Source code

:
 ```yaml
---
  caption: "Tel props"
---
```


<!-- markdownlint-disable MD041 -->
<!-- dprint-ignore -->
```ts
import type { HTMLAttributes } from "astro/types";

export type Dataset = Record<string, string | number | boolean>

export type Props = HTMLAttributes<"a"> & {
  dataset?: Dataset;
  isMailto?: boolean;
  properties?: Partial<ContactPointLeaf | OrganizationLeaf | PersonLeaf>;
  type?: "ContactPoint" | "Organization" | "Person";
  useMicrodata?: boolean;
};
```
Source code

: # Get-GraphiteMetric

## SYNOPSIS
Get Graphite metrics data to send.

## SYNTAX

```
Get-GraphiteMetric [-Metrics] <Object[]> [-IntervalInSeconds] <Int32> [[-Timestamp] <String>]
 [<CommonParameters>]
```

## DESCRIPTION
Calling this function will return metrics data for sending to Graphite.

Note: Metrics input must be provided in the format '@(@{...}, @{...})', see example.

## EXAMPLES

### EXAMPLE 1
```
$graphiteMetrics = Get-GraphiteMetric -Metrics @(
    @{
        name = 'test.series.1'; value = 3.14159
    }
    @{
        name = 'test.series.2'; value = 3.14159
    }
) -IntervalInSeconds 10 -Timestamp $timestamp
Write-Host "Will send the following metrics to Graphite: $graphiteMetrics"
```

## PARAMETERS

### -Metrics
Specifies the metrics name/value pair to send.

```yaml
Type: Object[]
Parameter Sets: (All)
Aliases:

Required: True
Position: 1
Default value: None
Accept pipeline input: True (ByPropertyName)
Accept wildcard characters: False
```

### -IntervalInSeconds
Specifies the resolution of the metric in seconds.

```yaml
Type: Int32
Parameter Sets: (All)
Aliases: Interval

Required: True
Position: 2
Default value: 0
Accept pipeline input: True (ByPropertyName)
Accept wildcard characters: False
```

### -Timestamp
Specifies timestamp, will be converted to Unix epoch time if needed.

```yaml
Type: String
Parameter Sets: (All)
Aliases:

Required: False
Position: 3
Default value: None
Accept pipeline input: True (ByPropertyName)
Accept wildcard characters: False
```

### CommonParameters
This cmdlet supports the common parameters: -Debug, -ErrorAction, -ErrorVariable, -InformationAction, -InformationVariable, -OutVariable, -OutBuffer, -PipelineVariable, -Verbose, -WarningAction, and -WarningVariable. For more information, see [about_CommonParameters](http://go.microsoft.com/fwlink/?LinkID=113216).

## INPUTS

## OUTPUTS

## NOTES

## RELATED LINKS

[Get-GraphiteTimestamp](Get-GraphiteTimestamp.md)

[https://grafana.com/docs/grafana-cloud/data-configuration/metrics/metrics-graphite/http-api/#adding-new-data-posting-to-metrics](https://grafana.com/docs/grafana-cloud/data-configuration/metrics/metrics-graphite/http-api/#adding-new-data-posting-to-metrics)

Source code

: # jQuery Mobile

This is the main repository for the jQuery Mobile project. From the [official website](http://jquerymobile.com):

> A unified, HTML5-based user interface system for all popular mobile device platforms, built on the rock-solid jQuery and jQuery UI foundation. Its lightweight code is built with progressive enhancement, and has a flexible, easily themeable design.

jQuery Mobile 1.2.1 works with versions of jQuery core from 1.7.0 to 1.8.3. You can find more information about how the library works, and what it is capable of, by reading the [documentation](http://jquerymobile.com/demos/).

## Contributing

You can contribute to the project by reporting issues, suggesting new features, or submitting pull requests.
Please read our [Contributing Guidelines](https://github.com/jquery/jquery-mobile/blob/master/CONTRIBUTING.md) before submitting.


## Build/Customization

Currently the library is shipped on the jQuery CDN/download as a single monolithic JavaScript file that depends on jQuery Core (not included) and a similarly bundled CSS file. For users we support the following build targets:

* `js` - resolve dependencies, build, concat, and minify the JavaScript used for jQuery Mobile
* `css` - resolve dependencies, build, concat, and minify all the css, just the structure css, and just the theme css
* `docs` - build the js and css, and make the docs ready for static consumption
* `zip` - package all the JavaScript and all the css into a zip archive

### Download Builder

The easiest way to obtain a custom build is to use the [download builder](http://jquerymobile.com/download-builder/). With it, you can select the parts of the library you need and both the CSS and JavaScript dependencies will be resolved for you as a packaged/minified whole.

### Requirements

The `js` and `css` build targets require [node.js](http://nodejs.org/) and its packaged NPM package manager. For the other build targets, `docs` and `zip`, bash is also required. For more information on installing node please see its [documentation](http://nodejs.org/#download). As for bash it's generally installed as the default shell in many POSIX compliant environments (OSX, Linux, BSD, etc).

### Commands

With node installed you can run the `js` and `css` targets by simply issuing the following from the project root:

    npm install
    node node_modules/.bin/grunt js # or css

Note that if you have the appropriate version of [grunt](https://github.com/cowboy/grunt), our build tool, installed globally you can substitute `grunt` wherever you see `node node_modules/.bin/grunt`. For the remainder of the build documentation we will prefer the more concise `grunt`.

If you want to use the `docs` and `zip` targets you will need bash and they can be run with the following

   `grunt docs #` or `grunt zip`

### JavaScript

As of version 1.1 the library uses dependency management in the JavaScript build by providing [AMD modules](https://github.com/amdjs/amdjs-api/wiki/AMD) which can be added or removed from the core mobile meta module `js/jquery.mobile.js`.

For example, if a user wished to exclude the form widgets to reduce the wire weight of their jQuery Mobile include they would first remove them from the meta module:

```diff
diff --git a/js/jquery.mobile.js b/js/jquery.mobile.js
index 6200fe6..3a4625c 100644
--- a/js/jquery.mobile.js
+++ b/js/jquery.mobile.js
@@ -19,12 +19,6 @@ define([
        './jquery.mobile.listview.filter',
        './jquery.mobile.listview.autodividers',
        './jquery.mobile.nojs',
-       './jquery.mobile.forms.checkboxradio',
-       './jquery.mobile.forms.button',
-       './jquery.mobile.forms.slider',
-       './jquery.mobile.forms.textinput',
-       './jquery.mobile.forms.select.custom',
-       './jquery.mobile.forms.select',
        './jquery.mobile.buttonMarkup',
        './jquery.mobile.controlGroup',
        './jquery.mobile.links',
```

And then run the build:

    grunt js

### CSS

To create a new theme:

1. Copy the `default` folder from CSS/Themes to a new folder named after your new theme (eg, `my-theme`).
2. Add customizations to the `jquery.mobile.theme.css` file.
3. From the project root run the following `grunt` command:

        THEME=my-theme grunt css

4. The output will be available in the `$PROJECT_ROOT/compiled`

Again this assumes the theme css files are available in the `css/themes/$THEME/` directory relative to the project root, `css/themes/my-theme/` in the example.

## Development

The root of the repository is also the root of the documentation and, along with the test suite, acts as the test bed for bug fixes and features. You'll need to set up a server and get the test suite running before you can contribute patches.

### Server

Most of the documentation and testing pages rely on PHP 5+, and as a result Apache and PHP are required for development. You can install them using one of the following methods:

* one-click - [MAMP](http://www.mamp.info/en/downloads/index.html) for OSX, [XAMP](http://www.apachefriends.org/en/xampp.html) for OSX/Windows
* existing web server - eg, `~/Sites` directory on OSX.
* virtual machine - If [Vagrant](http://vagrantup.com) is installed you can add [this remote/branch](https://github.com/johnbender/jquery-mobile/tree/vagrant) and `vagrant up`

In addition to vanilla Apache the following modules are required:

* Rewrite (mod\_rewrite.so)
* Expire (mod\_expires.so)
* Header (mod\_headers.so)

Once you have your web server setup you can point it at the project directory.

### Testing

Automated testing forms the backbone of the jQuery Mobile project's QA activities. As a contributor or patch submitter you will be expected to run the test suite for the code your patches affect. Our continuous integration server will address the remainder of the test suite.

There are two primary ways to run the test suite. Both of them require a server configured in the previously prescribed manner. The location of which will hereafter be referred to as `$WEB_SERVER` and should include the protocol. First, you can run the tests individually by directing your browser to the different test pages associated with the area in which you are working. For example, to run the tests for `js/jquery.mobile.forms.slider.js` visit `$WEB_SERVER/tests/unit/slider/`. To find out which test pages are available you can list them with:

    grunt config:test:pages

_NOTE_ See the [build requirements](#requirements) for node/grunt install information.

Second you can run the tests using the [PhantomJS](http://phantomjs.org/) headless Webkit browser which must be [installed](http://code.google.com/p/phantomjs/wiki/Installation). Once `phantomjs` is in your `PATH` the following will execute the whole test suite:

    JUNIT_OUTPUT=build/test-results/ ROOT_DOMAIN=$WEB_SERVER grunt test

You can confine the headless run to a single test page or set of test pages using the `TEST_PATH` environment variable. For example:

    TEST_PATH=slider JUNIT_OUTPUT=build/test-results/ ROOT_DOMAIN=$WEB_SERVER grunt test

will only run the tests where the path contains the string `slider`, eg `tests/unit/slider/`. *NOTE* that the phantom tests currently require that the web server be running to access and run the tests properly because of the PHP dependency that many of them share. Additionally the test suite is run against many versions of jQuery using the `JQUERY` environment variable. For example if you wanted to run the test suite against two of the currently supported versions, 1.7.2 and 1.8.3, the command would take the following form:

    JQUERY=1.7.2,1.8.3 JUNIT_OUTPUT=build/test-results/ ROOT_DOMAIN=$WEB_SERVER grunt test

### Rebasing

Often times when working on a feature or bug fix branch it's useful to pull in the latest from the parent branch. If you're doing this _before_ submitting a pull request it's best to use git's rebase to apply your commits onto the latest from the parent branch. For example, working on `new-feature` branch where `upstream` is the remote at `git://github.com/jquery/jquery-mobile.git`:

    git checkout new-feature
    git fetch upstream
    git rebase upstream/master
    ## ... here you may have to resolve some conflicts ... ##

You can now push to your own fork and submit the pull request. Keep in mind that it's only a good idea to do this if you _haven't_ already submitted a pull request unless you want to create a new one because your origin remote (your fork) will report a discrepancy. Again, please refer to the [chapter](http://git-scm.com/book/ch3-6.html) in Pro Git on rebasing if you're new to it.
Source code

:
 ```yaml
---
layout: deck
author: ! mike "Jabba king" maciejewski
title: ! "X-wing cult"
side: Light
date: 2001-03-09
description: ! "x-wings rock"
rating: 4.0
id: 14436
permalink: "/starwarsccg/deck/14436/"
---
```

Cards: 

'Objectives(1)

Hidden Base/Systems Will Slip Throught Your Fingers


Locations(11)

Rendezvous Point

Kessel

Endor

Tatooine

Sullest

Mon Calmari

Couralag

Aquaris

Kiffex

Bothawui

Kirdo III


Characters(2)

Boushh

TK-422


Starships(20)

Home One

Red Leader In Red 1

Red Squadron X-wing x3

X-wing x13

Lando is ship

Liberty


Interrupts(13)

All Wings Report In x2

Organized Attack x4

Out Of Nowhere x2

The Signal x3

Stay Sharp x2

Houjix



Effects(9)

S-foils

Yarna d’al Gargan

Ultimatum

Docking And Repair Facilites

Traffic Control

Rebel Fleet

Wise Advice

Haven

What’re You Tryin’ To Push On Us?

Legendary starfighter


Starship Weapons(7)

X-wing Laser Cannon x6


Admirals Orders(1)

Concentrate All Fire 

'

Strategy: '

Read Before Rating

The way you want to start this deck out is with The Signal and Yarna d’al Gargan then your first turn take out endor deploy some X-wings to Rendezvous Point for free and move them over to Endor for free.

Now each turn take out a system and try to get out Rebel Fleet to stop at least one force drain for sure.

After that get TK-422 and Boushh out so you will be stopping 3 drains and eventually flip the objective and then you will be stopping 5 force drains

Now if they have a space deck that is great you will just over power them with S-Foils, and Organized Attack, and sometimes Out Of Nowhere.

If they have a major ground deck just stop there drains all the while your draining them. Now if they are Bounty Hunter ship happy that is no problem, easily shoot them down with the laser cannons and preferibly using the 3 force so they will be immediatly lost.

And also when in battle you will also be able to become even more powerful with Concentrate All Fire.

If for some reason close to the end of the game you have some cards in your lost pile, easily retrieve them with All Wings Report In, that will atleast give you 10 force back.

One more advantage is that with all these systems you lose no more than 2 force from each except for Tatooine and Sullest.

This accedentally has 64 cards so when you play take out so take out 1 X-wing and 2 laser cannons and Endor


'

::::::

• Instructions to follow: Would you output, from the records above, exactly the run of lines that starts at the line containing "<!-- dprint-ignore -->" and ends at the line containing "## RELATED LINKS", and only that run?

• The answer:
<!-- dprint-ignore -->
```ts
import type { HTMLAttributes } from "astro/types";

export type Dataset = Record<string, string | number | boolean>

export type Props = HTMLAttributes<"a"> & {
  dataset?: Dataset;
  isMailto?: boolean;
  properties?: Partial<ContactPointLeaf | OrganizationLeaf | PersonLeaf>;
  type?: "ContactPoint" | "Organization" | "Person";
  useMicrodata?: boolean;
};
```
Source code

: # Get-GraphiteMetric

## SYNOPSIS
Get Graphite metrics data to send.

## SYNTAX

```
Get-GraphiteMetric [-Metrics] <Object[]> [-IntervalInSeconds] <Int32> [[-Timestamp] <String>]
 [<CommonParameters>]
```

## DESCRIPTION
Calling this function will return metrics data for sending to Graphite.

Note: Metrics input must be provided in the format '@(@{...}, @{...})', see example.

## EXAMPLES

### EXAMPLE 1
```
$graphiteMetrics = Get-GraphiteMetric -Metrics @(
    @{
        name = 'test.series.1'; value = 3.14159
    }
    @{
        name = 'test.series.2'; value = 3.14159
    }
) -IntervalInSeconds 10 -Timestamp $timestamp
Write-Host "Will send the following metrics to Graphite: $graphiteMetrics"
```

## PARAMETERS

### -Metrics
Specifies the metrics name/value pair to send.

```yaml
Type: Object[]
Parameter Sets: (All)
Aliases:

Required: True
Position: 1
Default value: None
Accept pipeline input: True (ByPropertyName)
Accept wildcard characters: False
```

### -IntervalInSeconds
Specifies the resolution of the metric in seconds.

```yaml
Type: Int32
Parameter Sets: (All)
Aliases: Interval

Required: True
Position: 2
Default value: 0
Accept pipeline input: True (ByPropertyName)
Accept wildcard characters: False
```

### -Timestamp
Specifies timestamp, will be converted to Unix epoch time if needed.

```yaml
Type: String
Parameter Sets: (All)
Aliases:

Required: False
Position: 3
Default value: None
Accept pipeline input: True (ByPropertyName)
Accept wildcard characters: False
```

### CommonParameters
This cmdlet supports the common parameters: -Debug, -ErrorAction, -ErrorVariable, -InformationAction, -InformationVariable, -OutVariable, -OutBuffer, -PipelineVariable, -Verbose, -WarningAction, and -WarningVariable. For more information, see [about_CommonParameters](http://go.microsoft.com/fwlink/?LinkID=113216).

## INPUTS

## OUTPUTS

## NOTES

## RELATED LINKS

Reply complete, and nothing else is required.